Kaum ein Ton wirkt beim ersten Hören so, als sei er am richtigen Ort platziert. Aber nach und nach entfaltet sich ein bemerkenswert dichtes und introvertiertes Album, das ich bei all dem Lärm da draußen gut gebrauchen kann. Vielleicht darf die Binsenweisheit „weniger ist mehr“ doch noch eine Ehrenrunde drehen. Dieses halbe Nicht-Singen, dieses „gerade so“ aus dem Fenster lhenen, was jedem Song innewohnt. Wenn die Stimmen sich zum Nötigsten aufraffen und verhindern wollen, dass hier echte Pop-Musik entsteht, wenn Momente von Rave und Exzess als letztes Echo in den Leerstellen von Songs wie dem Titeltrack zu Nebel werden. Ich wohne in dieser Musik und werfe den Schlüssel weg.

Ich frage mich bei solchen Duetten immer: Warum? Nicht in einem suggestiven Sinne, sondern eher im Sinne von: Was soll das überhaupt? Wo docken die Menschen künstlerisch an?
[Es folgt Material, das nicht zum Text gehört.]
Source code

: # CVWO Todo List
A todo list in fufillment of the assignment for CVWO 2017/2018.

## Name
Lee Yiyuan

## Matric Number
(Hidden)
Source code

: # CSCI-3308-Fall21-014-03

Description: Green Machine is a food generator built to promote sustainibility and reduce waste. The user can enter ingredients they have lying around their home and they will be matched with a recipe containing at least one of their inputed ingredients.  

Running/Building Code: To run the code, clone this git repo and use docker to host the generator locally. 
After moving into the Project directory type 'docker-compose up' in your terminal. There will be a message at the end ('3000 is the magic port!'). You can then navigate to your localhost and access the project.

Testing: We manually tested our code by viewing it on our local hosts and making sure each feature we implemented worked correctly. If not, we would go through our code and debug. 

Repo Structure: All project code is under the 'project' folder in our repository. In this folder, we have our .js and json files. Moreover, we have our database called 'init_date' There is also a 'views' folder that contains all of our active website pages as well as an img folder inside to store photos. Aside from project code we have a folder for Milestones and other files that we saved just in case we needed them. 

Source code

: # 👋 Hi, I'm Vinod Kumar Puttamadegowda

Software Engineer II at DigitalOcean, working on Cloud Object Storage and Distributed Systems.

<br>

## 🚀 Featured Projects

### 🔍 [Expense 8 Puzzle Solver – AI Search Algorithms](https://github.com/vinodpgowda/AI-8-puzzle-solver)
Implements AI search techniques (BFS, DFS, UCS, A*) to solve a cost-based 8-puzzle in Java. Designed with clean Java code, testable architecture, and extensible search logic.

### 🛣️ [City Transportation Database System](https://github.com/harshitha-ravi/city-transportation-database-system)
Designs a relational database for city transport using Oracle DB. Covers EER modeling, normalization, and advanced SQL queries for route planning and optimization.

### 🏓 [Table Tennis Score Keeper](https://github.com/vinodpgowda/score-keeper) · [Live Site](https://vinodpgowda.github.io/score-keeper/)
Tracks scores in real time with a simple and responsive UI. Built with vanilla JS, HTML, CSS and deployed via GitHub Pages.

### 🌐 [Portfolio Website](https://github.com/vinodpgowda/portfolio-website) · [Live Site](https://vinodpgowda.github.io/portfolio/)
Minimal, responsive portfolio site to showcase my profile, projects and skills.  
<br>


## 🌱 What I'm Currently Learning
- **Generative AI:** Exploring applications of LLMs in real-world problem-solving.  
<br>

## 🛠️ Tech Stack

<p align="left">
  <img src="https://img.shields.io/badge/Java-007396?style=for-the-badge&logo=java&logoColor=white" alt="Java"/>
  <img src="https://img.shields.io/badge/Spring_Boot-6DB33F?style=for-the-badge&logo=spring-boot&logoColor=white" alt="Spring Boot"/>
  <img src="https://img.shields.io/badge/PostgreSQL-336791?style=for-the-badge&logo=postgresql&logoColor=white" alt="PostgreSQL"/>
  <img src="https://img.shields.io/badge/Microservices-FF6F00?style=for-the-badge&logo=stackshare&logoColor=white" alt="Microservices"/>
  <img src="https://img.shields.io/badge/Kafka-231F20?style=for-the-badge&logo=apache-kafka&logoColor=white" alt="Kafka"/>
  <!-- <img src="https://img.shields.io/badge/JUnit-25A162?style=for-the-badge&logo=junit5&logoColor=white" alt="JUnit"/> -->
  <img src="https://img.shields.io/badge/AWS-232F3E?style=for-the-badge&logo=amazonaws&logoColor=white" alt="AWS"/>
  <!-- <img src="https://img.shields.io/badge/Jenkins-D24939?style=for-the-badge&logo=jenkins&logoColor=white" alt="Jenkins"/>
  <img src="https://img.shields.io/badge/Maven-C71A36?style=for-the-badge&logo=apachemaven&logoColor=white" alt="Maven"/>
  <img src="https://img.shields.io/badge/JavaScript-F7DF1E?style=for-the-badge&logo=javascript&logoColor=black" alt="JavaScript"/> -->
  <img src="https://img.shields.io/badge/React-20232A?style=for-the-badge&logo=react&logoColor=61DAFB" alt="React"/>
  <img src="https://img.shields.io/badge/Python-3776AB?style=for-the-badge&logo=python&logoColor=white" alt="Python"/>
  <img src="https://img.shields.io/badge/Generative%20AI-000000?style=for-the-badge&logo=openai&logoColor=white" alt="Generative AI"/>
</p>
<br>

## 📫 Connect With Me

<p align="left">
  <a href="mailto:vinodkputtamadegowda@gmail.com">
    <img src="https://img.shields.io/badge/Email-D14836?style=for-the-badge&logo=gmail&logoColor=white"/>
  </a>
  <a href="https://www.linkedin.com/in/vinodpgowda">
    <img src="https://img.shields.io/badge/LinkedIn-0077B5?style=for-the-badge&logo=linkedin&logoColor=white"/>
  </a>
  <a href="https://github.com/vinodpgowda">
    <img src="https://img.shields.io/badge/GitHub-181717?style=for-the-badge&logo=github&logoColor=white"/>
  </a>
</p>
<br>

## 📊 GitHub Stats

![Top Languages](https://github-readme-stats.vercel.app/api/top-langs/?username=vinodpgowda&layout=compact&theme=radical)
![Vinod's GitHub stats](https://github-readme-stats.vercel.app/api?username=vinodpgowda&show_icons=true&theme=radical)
Das große Geheimnis der Platte, finde ich: Python und Roxane treffen sich hier an einem Punkt ihrer Musik, den sie sonst nur anreißen. Python ist normalerweise zu sehr im Beat, schraubt verschleppte Bass- und Drum-Musik, Roxane ist normalerweise sehr im Ambient/New Age-Gefilde unterwegs. Python nutzt gerne Vocalsamples, Roxane hingegen ansatzweise tanzbare Rhythmen. Wie sich hier ihre Geschwindigkeiten annähern, die Art, wie die Stimmen sich den Beats anpassen – sie mussten sich an dieser Stelle ihres Schaffens treffen, das war fast unausweichlich,. Das Album musste entstehen. Und es musste mein Album des Jahres werden.